Something strange happens when you get married. When you’re a woman, I’ll admit, the pressure is off a little. No longer do you worry about how you will look eating a giant bowl of ice cream in front of your boyfriend because now he’s your husband and he’s calling out from the kitchen every night, asking if you want a giant bowl of ice cream.
“You want some ice cream, honey?”
It’s all very cozy and nice until both of you can no longer see your feet and you suddenly realize you need to go through rehab to kick this ugly habit.
In recent years, I’ve gone into hiding while reading every Suzanne Somers book on the market and have determined, through her scientific research, that consuming hundreds of grams of sugar per day is not healthy. This, and I noticed that when I miss my 4 p.m. cookie fix, I develop a migraine and when I miss a day, I turn violent.
The other night, I came home unexpectedly early to find my husband and children enjoying various Dairy Queen treats. Rick had called my cell to ask if I wanted him to bring me something, but I missed the call and when I got home to find them licking up the last remnants, I was not pleased.
The DQ episode, as they now refer to it, was not something I am terribly proud of. But it was not something I could control either.
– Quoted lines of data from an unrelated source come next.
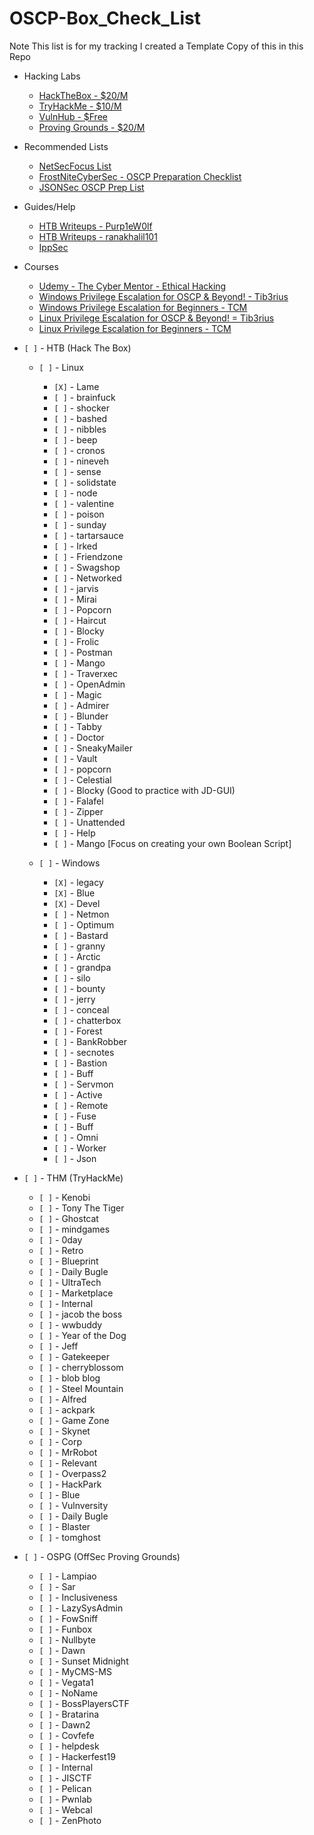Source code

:# OSCP-Box_Check_List
Note This list is for my tracking I created a Template Copy of this in this Repo

- Hacking Labs
  - [HackTheBox - $20/M](https://app.hackthebox.eu/home)
  - [TryHackMe - $10/M](https://tryhackme.com/login)
  - [VulnHub - $Free](https://www.vulnhub.com/)
  - [Proving Grounds - $20/M](https://www.offensive-security.com/labs/individual/)

- Recommended Lists
  - [NetSecFocus List](https://docs.google.com/spreadsheets/d/1dwSMIAPIam0PuRBkCiDI88pU3yzrqqHkDtBngUHNCw8/edit#gid=0)
  - [FrostNiteCyberSec - OSCP Preparation Checklist](https://drive.google.com/file/d/1zYQOcr2h2VnRelm0Unx9Sg0Qg1MYDWUg/view)
  - [JSONSec OSCP Prep List](https://docs.google.com/spreadsheets/d/1wW2EOeUo5EkgePheuBfqeUh6Zuh4sPnYVwb7KusoSqc/edit#gid=0)

- Guides/Help
  - [HTB Writeups - Purp1eW0lf](https://github.com/Purp1eW0lf/HackTheBoxWriteups)
  - [HTB Writeups - ranakhalil101](https://medium.com/@ranakhalil101/hack-the-box-jarvis-writeup-w-o-metasploit-9f4cc7907c87)
  - [IppSec](https://www.youtube.com/channel/UCa6eh7gCkpPo5XXUDfygQQA)

- Courses
  - [Udemy - The Cyber Mentor - Ethical Hacking](https://www.udemy.com/course/practical-ethical-hacking/)
  - [Windows Privilege Escalation for OSCP & Beyond! - Tib3rius](https://www.udemy.com/course/windows-privilege-escalation/)
  - [Windows Privilege Escalation for Beginners - TCM](https://www.udemy.com/course/windows-privilege-escalation-for-beginners/)
  - [Linux Privilege Escalation for OSCP & Beyond! = Tib3rius](https://www.udemy.com/course/linux-privilege-escalation/)
  - [Linux Privilege Escalation for Beginners - TCM](https://www.udemy.com/course/linux-privilege-escalation-for-beginners/)


- `[ ]` - HTB (Hack The Box)
  - `[ ]` - Linux
    - `[X]` - Lame
    - `[ ]` - brainfuck
    - `[ ]` - shocker
    - `[ ]` - bashed
    - `[ ]` - nibbles
    - `[ ]` - beep
    - `[ ]` - cronos
    - `[ ]` - nineveh
    - `[ ]` - sense
    - `[ ]` - solidstate
    - `[ ]` - node
    - `[ ]` - valentine
    - `[ ]` - poison
    - `[ ]` - sunday
    - `[ ]` - tartarsauce
    - `[ ]` - Irked
    - `[ ]` - Friendzone
    - `[ ]` - Swagshop
    - `[ ]` - Networked
    - `[ ]` - jarvis
    - `[ ]` - Mirai
    - `[ ]` - Popcorn
    - `[ ]` - Haircut
    - `[ ]` - Blocky
    - `[ ]` - Frolic
    - `[ ]` - Postman
    - `[ ]` - Mango
    - `[ ]` - Traverxec
    - `[ ]` - OpenAdmin
    - `[ ]` - Magic
    - `[ ]` - Admirer
    - `[ ]` - Blunder
    - `[ ]` - Tabby
    - `[ ]` - Doctor
    - `[ ]` - SneakyMailer
    - `[ ]` - Vault
    - `[ ]` - popcorn
    - `[ ]` - Celestial
    - `[ ]` - Blocky (Good to practice with JD-GUI)
    - `[ ]` - Falafel
    - `[ ]` - Zipper
    - `[ ]` - Unattended
    - `[ ]` - Help
    - `[ ]` - Mango [Focus on creating your own Boolean Script]

  - `[ ]` - Windows
    - `[X]` - legacy
    - `[X]` - Blue
    - `[X]` - Devel
    - `[ ]` - Netmon
    - `[ ]` - Optimum
    - `[ ]` - Bastard
    - `[ ]` - granny
    - `[ ]` - Arctic
    - `[ ]` - grandpa
    - `[ ]` - silo
    - `[ ]` - bounty
    - `[ ]` - jerry
    - `[ ]` - conceal
    - `[ ]` - chatterbox
    - `[ ]` - Forest
    - `[ ]` - BankRobber
    - `[ ]` - secnotes
    - `[ ]` - Bastion
    - `[ ]` - Buff
    - `[ ]` - Servmon
    - `[ ]` - Active
    - `[ ]` - Remote
    - `[ ]` - Fuse
    - `[ ]` - Buff
    - `[ ]` - Omni
    - `[ ]` - Worker
    - `[ ]` - Json


- `[ ]` - THM (TryHackMe)
  - `[ ]` - Kenobi
  - `[ ]` - Tony The Tiger
  - `[ ]` - Ghostcat
  - `[ ]` - mindgames
  - `[ ]` - 0day
  - `[ ]` - Retro
  - `[ ]` - Blueprint
  - `[ ]` - Daily Bugle
  - `[ ]` - UltraTech
  - `[ ]` - Marketplace
  - `[ ]` - Internal
  - `[ ]` - jacob the boss
  - `[ ]` - wwbuddy
  - `[ ]` - Year of the Dog
  - `[ ]` - Jeff
  - `[ ]` - Gatekeeper
  - `[ ]` - cherryblossom
  - `[ ]` - blob blog
  - `[ ]` - Steel Mountain
  - `[ ]` - Alfred
  - `[ ]` - ackpark
  - `[ ]` - Game Zone
  - `[ ]` - Skynet
  - `[ ]` - Corp
  - `[ ]` - MrRobot
  - `[ ]` - Relevant
  - `[ ]` - Overpass2
  - `[ ]` - HackPark
  - `[ ]` - Blue
  - `[ ]` - Vulnversity
  - `[ ]` - Daily Bugle
  - `[ ]` - Blaster
  - `[ ]` - tomghost


- `[ ]` - OSPG (OffSec Proving Grounds)
  - `[ ]` - Lampiao
  - `[ ]` - Sar
  - `[ ]` - Inclusiveness
  - `[ ]` - LazySysAdmin
  - `[ ]` - FowSniff
  - `[ ]` - Funbox
  - `[ ]` - Nullbyte
  - `[ ]` - Dawn
  - `[ ]` - Sunset Midnight
  - `[ ]` - MyCMS-MS
  - `[ ]` - Vegata1
  - `[ ]` - NoName
  - `[ ]` - BossPlayersCTF
  - `[ ]` - Bratarina
  - `[ ]` - Dawn2
  - `[ ]` - Covfefe
  - `[ ]` - helpdesk
  - `[ ]` - Hackerfest19
  - `[ ]` - Internal
  - `[ ]` - JISCTF
  - `[ ]` - Pelican
  - `[ ]` - Pwnlab
  - `[ ]` - Webcal
  - `[ ]` - ZenPhoto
I was mean. My daughter described it as “berserk” and my son amended it to “Blizzerk” using a terribly clever play on the DQ Blizzard, a personal favorite of mine and I would think everyone’s unless there is something seriously wrong with them.
So now I am going cold turkey, because Skinny Cow’s and diet sawdust bars do not work for me, and a little ice cream once a week would be worse than tickle torture.
I will try to write my way through this. But I cannot promise anything.
And in the meantime, maybe someone will invent a sugar substitute that will taste like a real Blizzard.
I mean, if they could put a man on the moon . . .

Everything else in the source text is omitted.